Summary

​

Under the direction of Digital Technology Management, the Security Analyst for Information Security will report to the Cybersecurity Manager and be a key member of the security team.

​

This important role will coordinate the cyber security review of company IT initiatives either directly or through IT service providers.  This includes conducting security risk assessments, identifying threats and vulnerabilities, and presenting recommendations to address them. This position will also help ensure company compliance with local and global information security policies as well as responding to requests for evidence from internal and external auditors.

​

This position will be based in the Kia US headquarters in Irvine, California.

​

Company Overview

​

At Kia, we’re creating award-winning products and redefining what value means in the automotive industry. It takes a special group of individuals to do what we do, and we do it together. Our culture is fast-paced, collaborative, and innovative. Our people thrive on thinking differently and challenging the status quo. We are creating something special here, a culture of learning and opportunity, where you can help Kia achieve big things and most importantly, feel passionate and connected to your work every day.

• Coordinates security risk assessment activities for IT projects. Works closely with business units in support of new, or upgraded, technology solutions. Works with IT service providers to conduct vendor risk assessments and perform penetration tests. (30%)
• Coordinates Kia’s portion of security audits including the annual Kia HQ security assessment and annual Financial Systems audits. Works with Kia business units and IT service providers to gather evidence in response to audit requests.  (30%)
• Works closely with Kia America Cybersecurity and Privacy attorney to comply with new and emerging privacy laws and regulations.

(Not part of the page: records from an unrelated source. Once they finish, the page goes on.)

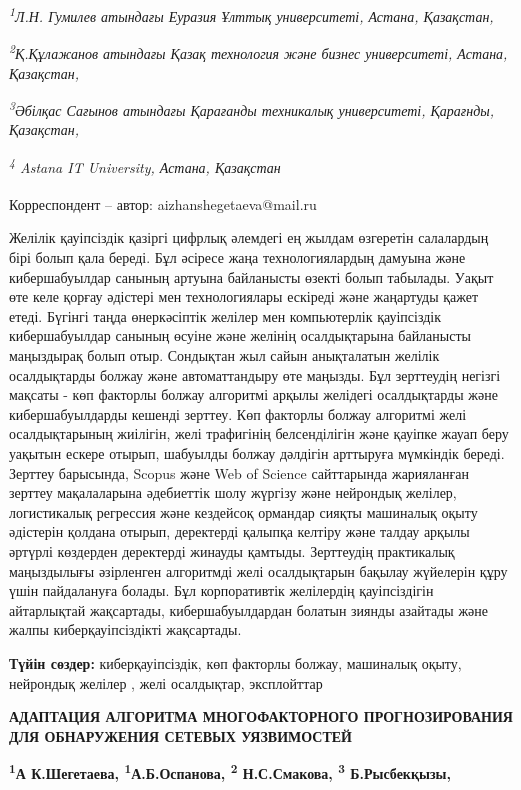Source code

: \emph{\textsuperscript{1}Л.Н. Гумилев атындағы Еуразия Ұлттық
университеті, Астана, Қазақстан,}

\emph{\textsuperscript{2}Қ.Құлажанов атындағы Қазақ технология және
бизнес университеті, Астана, Қазақстан,}

\emph{\textsuperscript{3}Әбілқас Сағынов атындағы Қарағанды техникалық
университеті, Қарағнды, Қазақстан,}

\emph{\textsuperscript{4} Astana IT University, Астана, Қазақстан}

{\bfseries \textsuperscript{\envelope }}Корреспондент -- автор:
aizhanshegetaeva@mail.ru

Желілік қауіпсіздік қазіргі цифрлық әлемдегі ең жылдам өзгеретін
салалардың бірі болып қала береді. Бұл әсіресе жаңа технологиялардың
дамуына және кибершабуылдар санының артуына байланысты өзекті болып
табылады. Уақыт өте келе қорғау әдістері мен технологиялары ескіреді
және жаңартуды қажет етеді. Бүгінгі таңда өнеркәсіптік желілер мен
компьютерлік қауіпсіздік кибершабуылдар санының өсуіне және желінің
осалдықтарына байланысты маңыздырақ болып отыр. Сондықтан жыл сайын
анықталатын желілік осалдықтарды болжау және автоматтандыру өте маңызды.
Бұл зерттеудің негізгі мақсаты - көп факторлы болжау алгоритмі арқылы
желідегі осалдықтарды және кибершабуылдарды кешенді зерттеу. Көп
факторлы болжау алгоритмі желі осалдықтарының жиілігін, желі трафигінің
белсенділігін және қауіпке жауап беру уақытын ескере отырып, шабуылды
болжау дәлдігін арттыруға мүмкіндік береді. Зерттеу барысында, Scopus
және Web of Science сайттарында жарияланған зерттеу мақалаларына
әдебиеттік шолу жүргізу және нейрондық желілер, логистикалық регрессия
және кездейсоқ ормандар сияқты машиналық оқыту әдістерін қолдана отырып,
деректерді қалыпқа келтіру және талдау арқылы әртүрлі көздерден
деректерді жинауды қамтыды. Зерттеудің практикалық маңыздылығы
әзірленген алгоритмді желі осалдықтарын бақылау жүйелерін құру үшін
пайдалануға болады. Бұл корпоративтік желілердің қауіпсіздігін
айтарлықтай жақсартады, кибершабуылдардан болатын зиянды азайтады және
жалпы киберқауіпсіздікті жақсартады.

{\bfseries Түйін сөздер:} киберқауіпсіздік, көп факторлы болжау, машиналық
оқыту, нейрондық желілер , желі осалдықтар, эксплойттар

{\bfseries АДАПТАЦИЯ АЛГОРИТМА МНОГОФАКТОРНОГО ПРОГНОЗИРОВАНИЯ ДЛЯ
ОБНАРУЖЕНИЯ СЕТЕВЫХ УЯЗВИМОСТЕЙ}

{\bfseries \textsuperscript{1}А К.Шегетаева\textsuperscript{\envelope },
\textsuperscript{1}А.Б.Оспанова, \textsuperscript{2} Н.С.Смакова,
\textsuperscript{3} Б.Рысбекқызы,}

Takes lead on data lineage and data leakage prevention activities. (20%)
• Provides security consulting services to key stakeholders such as the Connected Car group and Legal. (20%)

Required Qualifications

​

• Bachelor’s degree or comparative experience with emphasis on information security
• 5 years of experience in an organization with mature security processes
• 3 years of experience as a security analyst
• Exposure to ISO 27001, NIST 800-53 and/or CIS Top 18 Critical Controls
• Familiar with privacy regulations and compliance requirements
• Familiar with the information security auditing process and evidence collection
• Must be proactive, self-motivated, and lead team to multiple concurrent solutions.

​

Preferred Qualifications

​

• Advanced degree and/or certification(s) in cyber security a plus

Skills

​

• Ability to assess systems support operations and lead process improvement.
• Ability to manage external vendors in the development and delivery of related products, programs, and services.
• Excellent customer service ability and strong verbal and written communication skills
• Requires high-level organizational, planning, analytical, and technical skills.

​

Competencies

​

• CHALLENGE - Solving Complex Problems
• COLLABORATION - Building and Supporting Teams
• CUSTOMER - Serving Customers
• GLOBALITY - Showing Community and Social Responsibility
• PEOPLE - Interacting with People at Different Levels

​

Equal Employment Opportunities

​

KUS provides equal employment opportunities (EEO) to all employees and applicants for employment without regard to race, color, religion, ancestry, national origin, sex, including pregnancy and childbirth and related medical conditions, gender, gender identity, gender expression, age, legally protected physical disability or mental disability, legally protected medical condition, marital status, sexual orientation, family care or medical leave status, protected veteran or military status, genetic information or any other characteristic protected by applicable law.  KUS complies with applicable law governing non-discrimination in employment in every location in which KUS has offices.  The KUS EEO policy applies to all areas of employment, including recruitment, hiring, training, promotion, compensation, benefits, discipline, termination and all other privileges, terms and conditions of employment.

​

Disclaimer

​

The above information on this job description has been designed to indicate the general nature and level of work performed by employees within this classification and for this position.  It is not designed to contain or be interpreted as a comprehensive inventory of all duties, responsibilities, and qualifications required of employees assigned to this job.

Description

​

Play a vital role in shaping the future of an iconic company and make a direct impact in a dynamic environment designed for top achievers.

​

As a Senior Lead Cybersecurity Architect at JPMorgan Chase within the Corporate Technology Cybersecurity and Tech Controls line of business, you are an integral part of a team that works to develop high-quality cybersecurity solutions for various software applications and platform products. Drive significant business impact through your capabilities and contributions, and apply deep technical expertise and problem-solving methodologies to tackle a diverse array of cybersecurity challenges that span multiple technology domains.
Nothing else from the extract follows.